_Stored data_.
· · ·

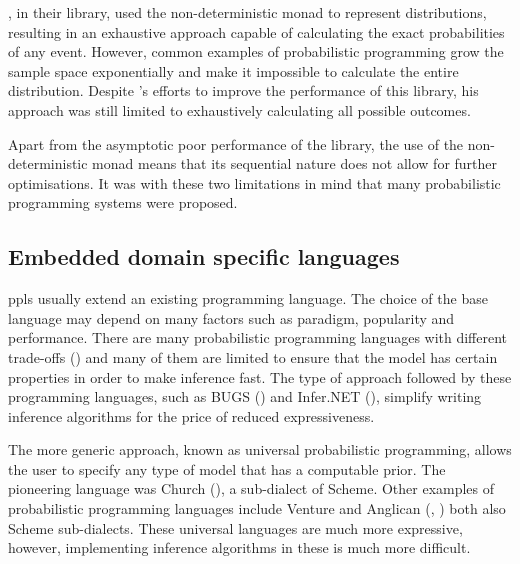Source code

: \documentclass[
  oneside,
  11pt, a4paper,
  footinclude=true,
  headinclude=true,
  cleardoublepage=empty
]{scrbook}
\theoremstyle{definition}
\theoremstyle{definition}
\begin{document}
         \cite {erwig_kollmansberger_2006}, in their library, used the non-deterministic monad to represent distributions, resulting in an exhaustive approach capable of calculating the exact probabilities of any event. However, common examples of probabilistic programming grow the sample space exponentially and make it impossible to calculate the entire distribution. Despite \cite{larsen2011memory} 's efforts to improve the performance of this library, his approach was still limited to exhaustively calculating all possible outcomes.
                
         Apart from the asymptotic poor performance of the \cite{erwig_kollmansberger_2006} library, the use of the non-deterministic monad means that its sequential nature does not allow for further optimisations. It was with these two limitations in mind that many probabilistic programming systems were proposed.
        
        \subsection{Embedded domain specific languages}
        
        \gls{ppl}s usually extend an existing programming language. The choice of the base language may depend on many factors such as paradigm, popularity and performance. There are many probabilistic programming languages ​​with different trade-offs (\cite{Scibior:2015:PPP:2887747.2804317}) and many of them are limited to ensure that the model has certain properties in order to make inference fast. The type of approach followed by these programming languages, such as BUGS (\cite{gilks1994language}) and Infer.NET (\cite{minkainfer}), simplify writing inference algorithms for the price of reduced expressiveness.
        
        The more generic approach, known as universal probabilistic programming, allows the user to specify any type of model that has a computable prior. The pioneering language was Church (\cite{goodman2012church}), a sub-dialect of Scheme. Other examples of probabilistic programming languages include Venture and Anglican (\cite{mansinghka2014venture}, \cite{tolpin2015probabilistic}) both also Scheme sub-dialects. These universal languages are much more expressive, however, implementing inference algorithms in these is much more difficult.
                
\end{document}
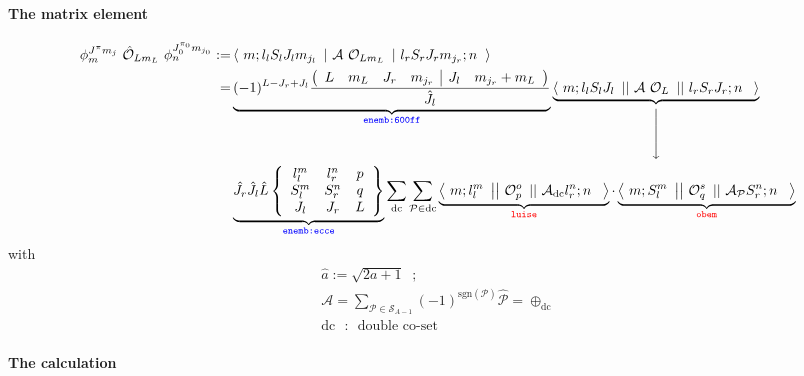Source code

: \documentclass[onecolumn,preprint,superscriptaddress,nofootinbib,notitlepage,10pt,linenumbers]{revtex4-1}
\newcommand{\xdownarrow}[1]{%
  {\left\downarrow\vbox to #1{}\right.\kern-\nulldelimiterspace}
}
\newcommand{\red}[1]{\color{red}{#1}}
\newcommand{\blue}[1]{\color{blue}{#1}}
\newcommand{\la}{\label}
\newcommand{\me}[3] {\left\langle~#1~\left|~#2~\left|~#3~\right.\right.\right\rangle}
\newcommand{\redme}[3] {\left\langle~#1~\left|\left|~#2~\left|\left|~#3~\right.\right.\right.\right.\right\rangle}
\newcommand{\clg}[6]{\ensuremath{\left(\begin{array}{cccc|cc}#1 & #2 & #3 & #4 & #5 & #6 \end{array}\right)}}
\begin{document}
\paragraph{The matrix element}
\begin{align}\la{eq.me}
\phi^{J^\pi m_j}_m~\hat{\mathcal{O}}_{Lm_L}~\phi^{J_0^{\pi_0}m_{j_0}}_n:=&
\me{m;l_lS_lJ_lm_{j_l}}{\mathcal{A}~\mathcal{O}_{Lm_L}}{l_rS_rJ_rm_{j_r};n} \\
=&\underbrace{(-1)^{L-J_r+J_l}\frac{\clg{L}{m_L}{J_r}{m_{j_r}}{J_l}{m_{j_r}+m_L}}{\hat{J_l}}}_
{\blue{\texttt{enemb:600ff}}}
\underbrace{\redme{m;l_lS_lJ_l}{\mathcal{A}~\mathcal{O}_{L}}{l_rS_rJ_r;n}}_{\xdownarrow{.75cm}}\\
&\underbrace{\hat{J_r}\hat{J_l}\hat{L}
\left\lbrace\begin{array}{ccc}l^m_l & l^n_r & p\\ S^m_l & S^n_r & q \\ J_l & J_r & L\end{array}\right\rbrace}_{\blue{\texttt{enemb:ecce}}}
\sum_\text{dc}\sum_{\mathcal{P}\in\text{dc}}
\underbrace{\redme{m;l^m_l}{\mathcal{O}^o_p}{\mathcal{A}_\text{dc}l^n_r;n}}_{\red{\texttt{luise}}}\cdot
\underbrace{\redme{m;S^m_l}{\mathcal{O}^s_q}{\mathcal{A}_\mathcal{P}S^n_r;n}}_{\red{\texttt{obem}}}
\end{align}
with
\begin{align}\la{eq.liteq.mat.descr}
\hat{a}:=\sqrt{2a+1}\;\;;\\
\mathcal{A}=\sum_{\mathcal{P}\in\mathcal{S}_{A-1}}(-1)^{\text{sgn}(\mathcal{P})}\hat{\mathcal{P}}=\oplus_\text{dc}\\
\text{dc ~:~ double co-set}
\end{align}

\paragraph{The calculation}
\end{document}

· · ·

_ABOUT THIS TASK_. Could you retype every record above exactly, leaving the pictures out?

_OUTPUT BELOW_.
Source code

: \documentclass[
  oneside,
  11pt, a4paper,
  footinclude=true,
  headinclude=true,
  cleardoublepage=empty
]{scrbook}
\theoremstyle{definition}
\theoremstyle{definition}
\begin{document}
         \cite {erwig_kollmansberger_2006}, in their library, used the non-deterministic monad to represent distributions, resulting in an exhaustive approach capable of calculating the exact probabilities of any event. However, common examples of probabilistic programming grow the sample space exponentially and make it impossible to calculate the entire distribution. Despite \cite{larsen2011memory} 's efforts to improve the performance of this library, his approach was still limited to exhaustively calculating all possible outcomes.
                
         Apart from the asymptotic poor performance of the \cite{erwig_kollmansberger_2006} library, the use of the non-deterministic monad means that its sequential nature does not allow for further optimisations. It was with these two limitations in mind that many probabilistic programming systems were proposed.
        
        \subsection{Embedded domain specific languages}
        
        \gls{ppl}s usually extend an existing programming language. The choice of the base language may depend on many factors such as paradigm, popularity and performance. There are many probabilistic programming languages ​​with different trade-offs (\cite{Scibior:2015:PPP:2887747.2804317}) and many of them are limited to ensure that the model has certain properties in order to make inference fast. The type of approach followed by these programming languages, such as BUGS (\cite{gilks1994language}) and Infer.NET (\cite{minkainfer}), simplify writing inference algorithms for the price of reduced expressiveness.
        
        The more generic approach, known as universal probabilistic programming, allows the user to specify any type of model that has a computable prior. The pioneering language was Church (\cite{goodman2012church}), a sub-dialect of Scheme. Other examples of probabilistic programming languages include Venture and Anglican (\cite{mansinghka2014venture}, \cite{tolpin2015probabilistic}) both also Scheme sub-dialects. These universal languages are much more expressive, however, implementing inference algorithms in these is much more difficult.
                
\end{document}
Source code

: \documentclass[onecolumn,preprint,superscriptaddress,nofootinbib,notitlepage,10pt,linenumbers]{revtex4-1}
\newcommand{\xdownarrow}[1]{%
  {\left\downarrow\vbox to #1{}\right.\kern-\nulldelimiterspace}
}
\newcommand{\red}[1]{\color{red}{#1}}
\newcommand{\blue}[1]{\color{blue}{#1}}
\newcommand{\la}{\label}
\newcommand{\me}[3] {\left\langle~#1~\left|~#2~\left|~#3~\right.\right.\right\rangle}
\newcommand{\redme}[3] {\left\langle~#1~\left|\left|~#2~\left|\left|~#3~\right.\right.\right.\right.\right\rangle}
\newcommand{\clg}[6]{\ensuremath{\left(\begin{array}{cccc|cc}#1 & #2 & #3 & #4 & #5 & #6 \end{array}\right)}}
\begin{document}
\paragraph{The matrix element}
\begin{align}\la{eq.me}
\phi^{J^\pi m_j}_m~\hat{\mathcal{O}}_{Lm_L}~\phi^{J_0^{\pi_0}m_{j_0}}_n:=&
\me{m;l_lS_lJ_lm_{j_l}}{\mathcal{A}~\mathcal{O}_{Lm_L}}{l_rS_rJ_rm_{j_r};n} \\
=&\underbrace{(-1)^{L-J_r+J_l}\frac{\clg{L}{m_L}{J_r}{m_{j_r}}{J_l}{m_{j_r}+m_L}}{\hat{J_l}}}_
{\blue{\texttt{enemb:600ff}}}
\underbrace{\redme{m;l_lS_lJ_l}{\mathcal{A}~\mathcal{O}_{L}}{l_rS_rJ_r;n}}_{\xdownarrow{.75cm}}\\
&\underbrace{\hat{J_r}\hat{J_l}\hat{L}
\left\lbrace\begin{array}{ccc}l^m_l & l^n_r & p\\ S^m_l & S^n_r & q \\ J_l & J_r & L\end{array}\right\rbrace}_{\blue{\texttt{enemb:ecce}}}
\sum_\text{dc}\sum_{\mathcal{P}\in\text{dc}}
\underbrace{\redme{m;l^m_l}{\mathcal{O}^o_p}{\mathcal{A}_\text{dc}l^n_r;n}}_{\red{\texttt{luise}}}\cdot
\underbrace{\redme{m;S^m_l}{\mathcal{O}^s_q}{\mathcal{A}_\mathcal{P}S^n_r;n}}_{\red{\texttt{obem}}}
\end{align}
with
\begin{align}\la{eq.liteq.mat.descr}
\hat{a}:=\sqrt{2a+1}\;\;;\\
\mathcal{A}=\sum_{\mathcal{P}\in\mathcal{S}_{A-1}}(-1)^{\text{sgn}(\mathcal{P})}\hat{\mathcal{P}}=\oplus_\text{dc}\\
\text{dc ~:~ double co-set}
\end{align}

\paragraph{The calculation}
\end{document}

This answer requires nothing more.